Wir brauchen einen Masterplan Rechtsextrem­ismus und eine verlässliche Demokratie­förderung

Der Anschlag in Halle verdeutlicht einmal mehr wie dringend es ist, dass die Bundespolitik der Gefahr durch Rechtsextremismus etwas entgegensetzt. Wie unsouverän sie bei dem Thema ist, zeigt sich u. a. beim Umgang mit dem Förderprogramm „Demokratie leben!“.

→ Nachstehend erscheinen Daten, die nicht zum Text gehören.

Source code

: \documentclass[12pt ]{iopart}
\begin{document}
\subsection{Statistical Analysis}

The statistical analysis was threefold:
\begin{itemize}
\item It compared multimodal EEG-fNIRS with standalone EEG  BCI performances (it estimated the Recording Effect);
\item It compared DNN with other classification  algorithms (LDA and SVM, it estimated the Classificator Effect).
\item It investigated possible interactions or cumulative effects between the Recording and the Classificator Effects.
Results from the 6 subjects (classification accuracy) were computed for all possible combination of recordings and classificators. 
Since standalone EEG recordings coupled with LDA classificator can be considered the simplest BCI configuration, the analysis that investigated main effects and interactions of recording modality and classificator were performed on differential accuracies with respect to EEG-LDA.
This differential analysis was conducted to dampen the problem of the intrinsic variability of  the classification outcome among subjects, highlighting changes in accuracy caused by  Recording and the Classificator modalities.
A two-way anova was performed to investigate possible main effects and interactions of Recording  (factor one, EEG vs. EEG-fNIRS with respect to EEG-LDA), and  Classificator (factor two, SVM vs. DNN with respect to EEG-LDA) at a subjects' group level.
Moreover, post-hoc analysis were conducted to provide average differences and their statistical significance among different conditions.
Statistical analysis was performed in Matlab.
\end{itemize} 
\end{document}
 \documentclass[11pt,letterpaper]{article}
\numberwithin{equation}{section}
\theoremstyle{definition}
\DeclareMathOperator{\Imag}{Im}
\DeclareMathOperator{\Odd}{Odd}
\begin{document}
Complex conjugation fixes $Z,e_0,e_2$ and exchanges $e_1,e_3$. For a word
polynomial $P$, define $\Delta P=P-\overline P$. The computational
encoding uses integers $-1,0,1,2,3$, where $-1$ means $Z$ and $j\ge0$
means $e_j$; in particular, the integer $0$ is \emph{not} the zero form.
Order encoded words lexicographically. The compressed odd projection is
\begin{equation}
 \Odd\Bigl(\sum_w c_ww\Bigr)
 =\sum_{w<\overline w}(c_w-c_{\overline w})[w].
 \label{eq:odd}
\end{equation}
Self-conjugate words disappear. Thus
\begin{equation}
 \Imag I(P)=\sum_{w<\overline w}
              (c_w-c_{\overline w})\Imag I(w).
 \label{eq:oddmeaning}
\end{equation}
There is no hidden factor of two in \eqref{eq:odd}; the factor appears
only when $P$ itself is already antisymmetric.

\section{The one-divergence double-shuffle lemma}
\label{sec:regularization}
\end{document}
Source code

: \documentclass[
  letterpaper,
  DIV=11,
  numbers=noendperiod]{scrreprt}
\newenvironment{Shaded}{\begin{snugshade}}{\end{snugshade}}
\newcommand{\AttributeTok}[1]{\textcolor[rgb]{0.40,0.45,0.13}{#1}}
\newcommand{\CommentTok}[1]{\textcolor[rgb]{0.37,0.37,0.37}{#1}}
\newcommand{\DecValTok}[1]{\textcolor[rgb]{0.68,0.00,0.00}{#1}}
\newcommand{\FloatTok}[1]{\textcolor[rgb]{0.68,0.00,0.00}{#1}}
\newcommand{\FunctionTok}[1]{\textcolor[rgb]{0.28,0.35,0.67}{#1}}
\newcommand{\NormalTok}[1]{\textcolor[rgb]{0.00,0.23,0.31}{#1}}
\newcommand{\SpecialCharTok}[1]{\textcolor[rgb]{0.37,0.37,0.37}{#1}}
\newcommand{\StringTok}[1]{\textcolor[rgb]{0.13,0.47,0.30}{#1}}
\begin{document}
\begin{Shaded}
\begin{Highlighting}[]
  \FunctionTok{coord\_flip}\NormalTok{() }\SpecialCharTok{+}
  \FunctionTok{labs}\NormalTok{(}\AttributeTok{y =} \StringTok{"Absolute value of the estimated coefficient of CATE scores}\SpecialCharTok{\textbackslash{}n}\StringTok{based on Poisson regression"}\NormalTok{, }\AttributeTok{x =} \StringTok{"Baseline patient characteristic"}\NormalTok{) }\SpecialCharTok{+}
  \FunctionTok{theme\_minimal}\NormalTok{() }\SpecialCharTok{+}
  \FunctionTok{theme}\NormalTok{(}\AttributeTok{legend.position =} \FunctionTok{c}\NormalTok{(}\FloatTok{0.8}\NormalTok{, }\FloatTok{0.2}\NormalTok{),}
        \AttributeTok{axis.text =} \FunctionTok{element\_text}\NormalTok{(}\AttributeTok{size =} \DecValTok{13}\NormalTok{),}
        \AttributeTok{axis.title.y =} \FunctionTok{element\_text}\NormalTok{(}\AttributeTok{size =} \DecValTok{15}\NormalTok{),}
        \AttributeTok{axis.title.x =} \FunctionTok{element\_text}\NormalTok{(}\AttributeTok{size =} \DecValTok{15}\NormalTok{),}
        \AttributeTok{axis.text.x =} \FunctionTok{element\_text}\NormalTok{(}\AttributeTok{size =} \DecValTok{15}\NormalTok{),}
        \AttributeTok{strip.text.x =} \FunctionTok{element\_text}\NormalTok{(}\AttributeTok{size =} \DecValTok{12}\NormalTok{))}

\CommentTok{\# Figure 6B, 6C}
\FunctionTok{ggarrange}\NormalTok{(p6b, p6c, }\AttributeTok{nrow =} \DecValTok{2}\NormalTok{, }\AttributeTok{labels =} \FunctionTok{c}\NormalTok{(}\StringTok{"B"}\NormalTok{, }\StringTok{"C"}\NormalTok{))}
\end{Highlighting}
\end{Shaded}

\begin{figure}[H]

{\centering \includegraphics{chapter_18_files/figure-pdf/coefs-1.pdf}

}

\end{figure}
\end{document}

In Halle hat ein antisemitischer und rassistischer Anschlag stattgefunden, der zwei Tote und mehrere Verletzte zur Folge hat. Die schreckliche Tat verdeutlicht, wie gefährlich sich ein geschlossenes, rechtsextremes Weltbild auswirken kann. „Es ist sehr irritierend, wenn sich Politiker*innen überrascht und schockiert zeigen und von einem ‚Alarmzeichen’ sprechen“, sagt Ferda Ataman, Sprecherin der neuen deutschen organisationen, „seit vielen Jahren weisen Juden und Jüdinnen, Muslim*innen, Schwarze Menschen, People of Color und andere Engagierte im Bereich Extremismus darauf hin, wie gefährlich die Lage im Land ist.“

Umfragen zeigen, dass 80 Prozent der Bevölkerung den Rechtsextremismus als große Bedrohung in Deutschland ansehen. „Es ist höchste Zeit, dass die Bundesregierung einen Masterplan zur Bekämpfung von Rechtsextremismus unter Beteiligung von Zivilgesellschaft, Wissenschaft und Sicherheitsbehörden erarbeitet“, sagt Farhad Dilmaghani vom Verein DeutschPlus. „Wir verstehen nicht, wie ein ‚Masterplan Migration’ in wenigen Wochen im Bundesinnenministerium entstehen kann, während ein sehr viel höherer Problemdruck vom Rechtsextremismus ausgeht.“

Die Meldung aus Halle kam etwa zur gleichen Zeit, in der bekannt wurde, dass das Förderprogramm „Demokratie leben! – Aktiv gegen Rechtsextremismus, Gewalt und Menschenfeindlichkeit“ bis zum Ende der Förderperiode 2024 gekürzt werden soll. Schon ab 2020 werden die meisten bisherigen Modellprojekte nicht weitergefördert. Die meisten Initiativen von Schwarzen Menschen und People of Color (BPoC) in West- und Ostdeutschland haben Absagen für ihre Projektanträge erhalten. Dabei ist die Stärkung von Akteur*innen der diversitätsorientierten Zivilgesellschaft wichtiger denn je. Aus unserer Sicht kommt das einer Kapitulation gegenüber Rechtsradikalen gleich, die seit Jahren versuchen, das Förderprogramm zu diskreditieren.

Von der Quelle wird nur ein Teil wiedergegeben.